Finding your carry position takes experimentation. Buy from vendors with return policies. Try different positions at home with an unloaded gun before committing to a carry setup for daily use. Your body is not the problem — you just need the configuration that works for it.

Why does holster selection matter more than most people think?

A gun that isn't carried is useless for self-defense. Comfort determines whether you carry consistently.

This sounds obvious but it drives a lot of decisions that get dismissed as vanity. People buy guns and then don't carry them because the holster is uncomfortable, or it requires a wardrobe change they don't want to make, or the setup is awkward enough that it becomes an excuse.

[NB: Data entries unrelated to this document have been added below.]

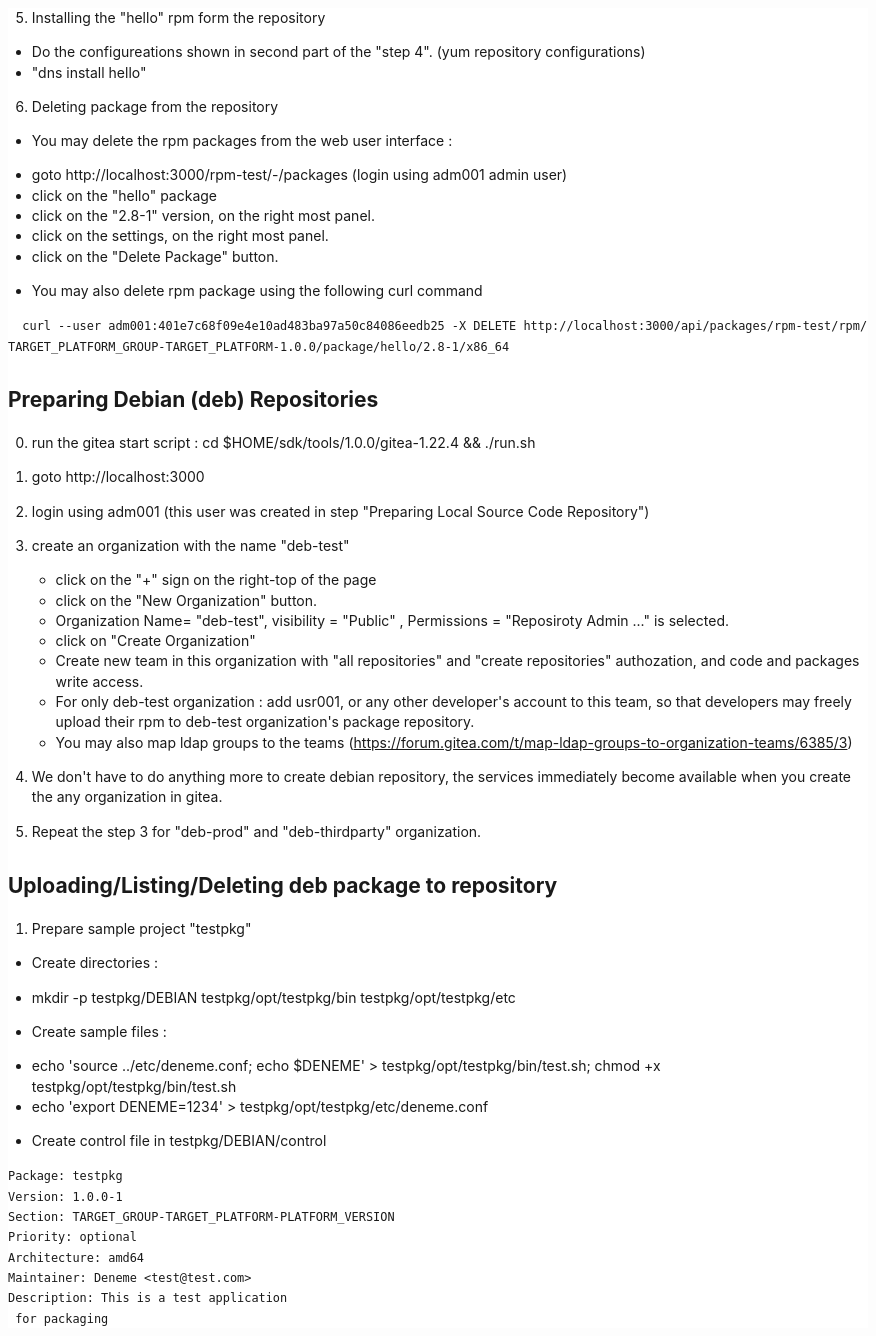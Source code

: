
 ```

```

5. Installing the "hello" rpm form the repository
  - Do the configureations shown in second part of the "step 4". (yum repository configurations)
  - "dns install hello"

6. Deleting package from the repository 
  - You may delete the rpm packages from the web user interface : 
   * goto http://localhost:3000/rpm-test/-/packages (login using adm001 admin user)
   * click on the "hello" package
   * click on the "2.8-1" version,  on the right most panel.
   * click on the settings,  on the right most panel.
   * click on the "Delete Package" button.
  
  - You may also delete rpm package using the following curl command 
```  
  curl --user adm001:401e7c68f09e4e10ad483ba97a50c84086eedb25 -X DELETE http://localhost:3000/api/packages/rpm-test/rpm/TARGET_PLATFORM_GROUP-TARGET_PLATFORM-1.0.0/package/hello/2.8-1/x86_64
```


## Preparing Debian (deb) Repositories

0. run the gitea start script : cd $HOME/sdk/tools/1.0.0/gitea-1.22.4 && ./run.sh

1. goto http://localhost:3000

2. login using adm001 (this user was created in step "Preparing Local Source Code Repository")

3. create an organization with the name "deb-test" 
   - click on the "+" sign on the right-top of the page
   - click on the "New Organization" button.
   - Organization Name= "deb-test", visibility = "Public" , Permissions = "Reposiroty Admin ..." is selected.
   - click on "Create Organization"
   - Create new team in this organization with "all repositories" and "create repositories" authozation, and code and packages write access. 
   - For only deb-test organization : add usr001, or any other developer's account to this team, so that developers may freely upload their rpm to deb-test organization's package repository. 
   - You may also map ldap groups to the teams (https://forum.gitea.com/t/map-ldap-groups-to-organization-teams/6385/3)

4. We don't have to do anything more to create debian repository, the services immediately become available when you create the any organization in gitea.

5. Repeat the step 3 for "deb-prod" and "deb-thirdparty" organization.


## Uploading/Listing/Deleting deb package to repository

1. Prepare sample project "testpkg"
  - Create directories : 
   * mkdir -p testpkg/DEBIAN testpkg/opt/testpkg/bin  testpkg/opt/testpkg/etc
  - Create sample files :
   * echo 'source ../etc/deneme.conf; echo $DENEME' > testpkg/opt/testpkg/bin/test.sh; chmod +x testpkg/opt/testpkg/bin/test.sh
   * echo 'export DENEME=1234' > testpkg/opt/testpkg/etc/deneme.conf
  - Create control file in testpkg/DEBIAN/control
```
Package: testpkg
Version: 1.0.0-1
Section: TARGET_GROUP-TARGET_PLATFORM-PLATFORM_VERSION
Priority: optional
Architecture: amd64
Maintainer: Deneme <test@test.com>
Description: This is a test application
 for packaging
```
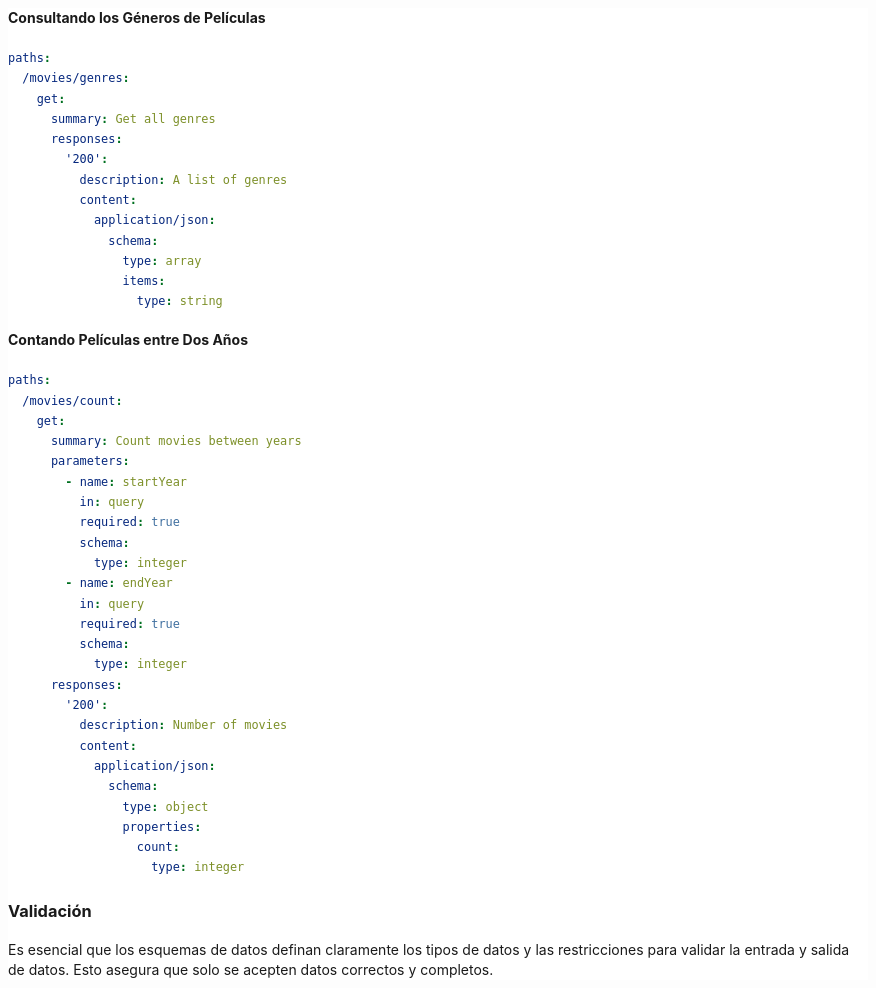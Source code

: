 #### Consultando los Géneros de Películas
  ```yaml
  paths:
    /movies/genres:
      get:
        summary: Get all genres
        responses:
          '200':
            description: A list of genres
            content:
              application/json:
                schema:
                  type: array
                  items:
                    type: string
  ```

#### Contando Películas entre Dos Años
  ```yaml
  paths:
    /movies/count:
      get:
        summary: Count movies between years
        parameters:
          - name: startYear
            in: query
            required: true
            schema:
              type: integer
          - name: endYear
            in: query
            required: true
            schema:
              type: integer
        responses:
          '200':
            description: Number of movies
            content:
              application/json:
                schema:
                  type: object
                  properties:
                    count:
                      type: integer
  ```

### Validación

Es esencial que los esquemas de datos definan claramente los tipos de datos y las restricciones para validar la entrada y salida de datos. Esto asegura que solo se acepten datos correctos y completos.
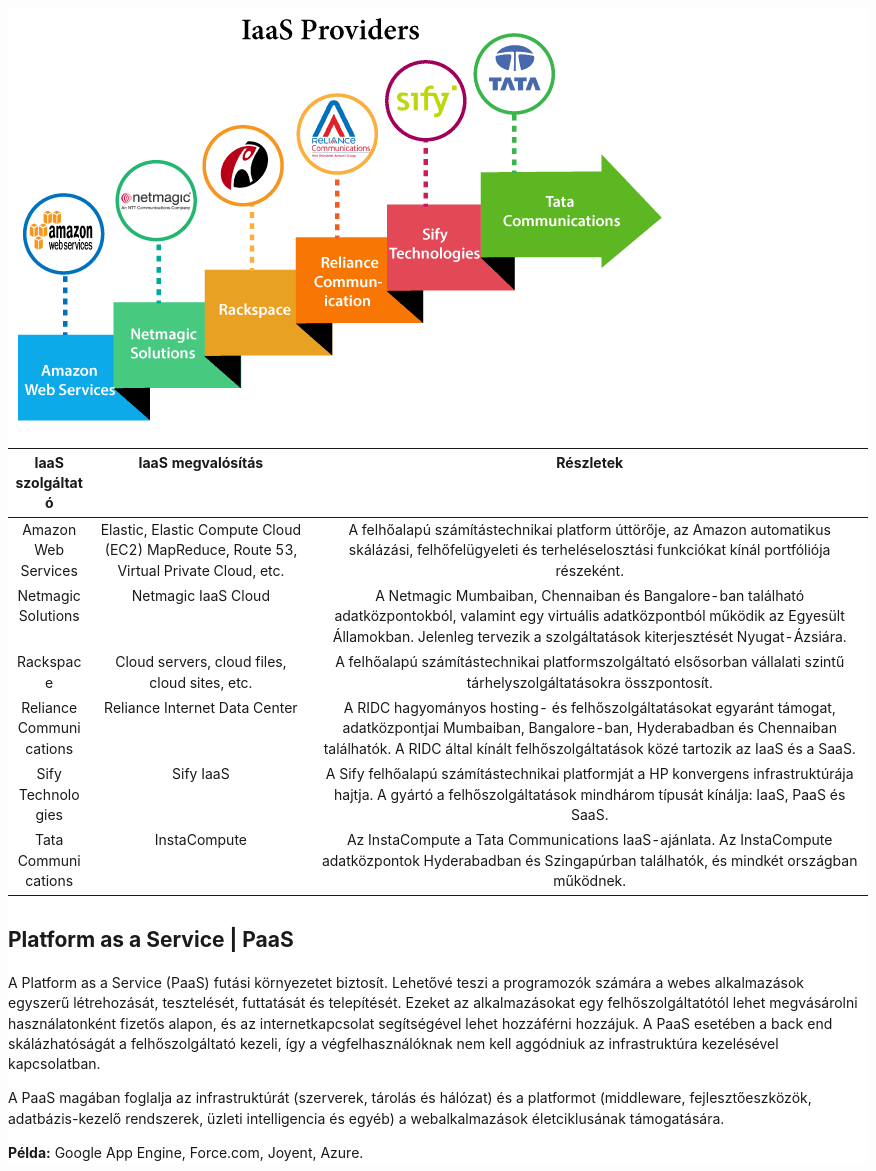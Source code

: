![](/assets/images/cloud/18.png)


|     IaaS szolgáltató    |                                   IaaS megvalósítás                                   |                                                                                                            Részletek                                                                                                            |
|:-----------------------:|:-------------------------------------------------------------------------------------:|:-------------------------------------------------------------------------------------------------------------------------------------------------------------------------------------------------------------------------------:|
|   Amazon Web Services   | Elastic, Elastic Compute Cloud (EC2) MapReduce, Route 53, Virtual Private Cloud, etc. |                                 A felhőalapú számítástechnikai platform úttörője, az Amazon automatikus skálázási, felhőfelügyeleti és terheléselosztási funkciókat kínál portfóliója részeként.                                |
|    Netmagic Solutions   |                                  Netmagic IaaS Cloud                                  |      A Netmagic Mumbaiban, Chennaiban és Bangalore-ban található adatközpontokból, valamint egy virtuális adatközpontból működik az Egyesült Államokban. Jelenleg tervezik a szolgáltatások kiterjesztését Nyugat-Ázsiára.      |
|        Rackspace        |                     Cloud servers, cloud files, cloud sites, etc.                     |                                                       A felhőalapú számítástechnikai platformszolgáltató elsősorban vállalati szintű tárhelyszolgáltatásokra összpontosít.                                                      |
| Reliance Communications |                             Reliance Internet Data Center                             | A RIDC hagyományos hosting- és felhőszolgáltatásokat egyaránt támogat, adatközpontjai Mumbaiban, Bangalore-ban, Hyderabadban és Chennaiban találhatók. A RIDC által kínált felhőszolgáltatások közé tartozik az IaaS és a SaaS. |
|    Sify Technologies    |                                       Sify IaaS                                       |                              A Sify felhőalapú számítástechnikai platformját a HP konvergens infrastruktúrája hajtja. A gyártó a felhőszolgáltatások mindhárom típusát kínálja: IaaS, PaaS és SaaS.                             |
|   Tata Communications   |                                      InstaCompute                                     |                                    Az InstaCompute a Tata Communications IaaS-ajánlata. Az InstaCompute adatközpontok Hyderabadban és Szingapúrban találhatók, és mindkét országban működnek.                                   |


## Platform as a Service | PaaS

A Platform as a Service (PaaS) futási környezetet biztosít. Lehetővé teszi a programozók számára a webes alkalmazások egyszerű létrehozását, tesztelését, futtatását és telepítését. Ezeket az alkalmazásokat egy felhőszolgáltatótól lehet megvásárolni használatonként fizetős alapon, és az internetkapcsolat segítségével lehet hozzáférni hozzájuk. A PaaS esetében a back end skálázhatóságát a felhőszolgáltató kezeli, így a végfelhasználóknak nem kell aggódniuk az infrastruktúra kezelésével kapcsolatban.

A PaaS magában foglalja az infrastruktúrát (szerverek, tárolás és hálózat) és a platformot (middleware, fejlesztőeszközök, adatbázis-kezelő rendszerek, üzleti intelligencia és egyéb) a webalkalmazások életciklusának támogatására.

__Példa:__ Google App Engine, Force.com, Joyent, Azure.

Carry position and holster selection are not accessories to the main decision of which gun to buy. For a lot of people they are the main decision. A gun you won't carry, in a holster you'll leave at home, is not a self-defense tool.

Spend real time on this. Test your setup at home. Sit in a car with it. See how it rides when you lean over. Know where the grip sits under your everyday clothing. The goal is a system that disappears into your routine, not one that requires constant adjustment and awareness.

What changed to make AIWB carry mainstream?

Not long ago, AIWB carry was actively prohibited in most competitive shooting organizations. IDPA (the International Defensive Pistol Association), one of the more accessible shooting sports for new competitors, did not allow AIWB in competition until 2022.

The reason given was safety. The concern was that AIWB required a higher level of training than the average competitor had, and that the range environment made reholstering under pressure more dangerous.

That concern was legitimate and the evolution was real. Better holsters, better concealment attachments, and more rigorous training changed the risk profile. IDPA's 2022 rule change reflected that.

Safe carry is a system, not a position. Gun, holster, training, and habits work together. As that system gets better, what's practical expands.

The short version

Carry position depends on your body, your wardrobe, and how you spend your day. Both AIWB and strong-side hip work.

Your holster needs full trigger guard coverage, a good fit for your body, and enough retention to hold the gun securely. A claw and a wedge make concealment dramatically better at low cost.

Reholstering is where discipline matters most. Look at the holster. Clear your cover garment. Feel for resistance. Go slow. There is no urgency.

If you carry a striker-fired pistol AIWB, your trigger pull is lighter than a traditional DA/SA — that doesn't mean you should avoid striker-fired guns. It means your reholstering protocol has to be precise.

Your body is not an obstacle to carrying. It's just a variable that affects which setup works best. Find what works and carry consistently.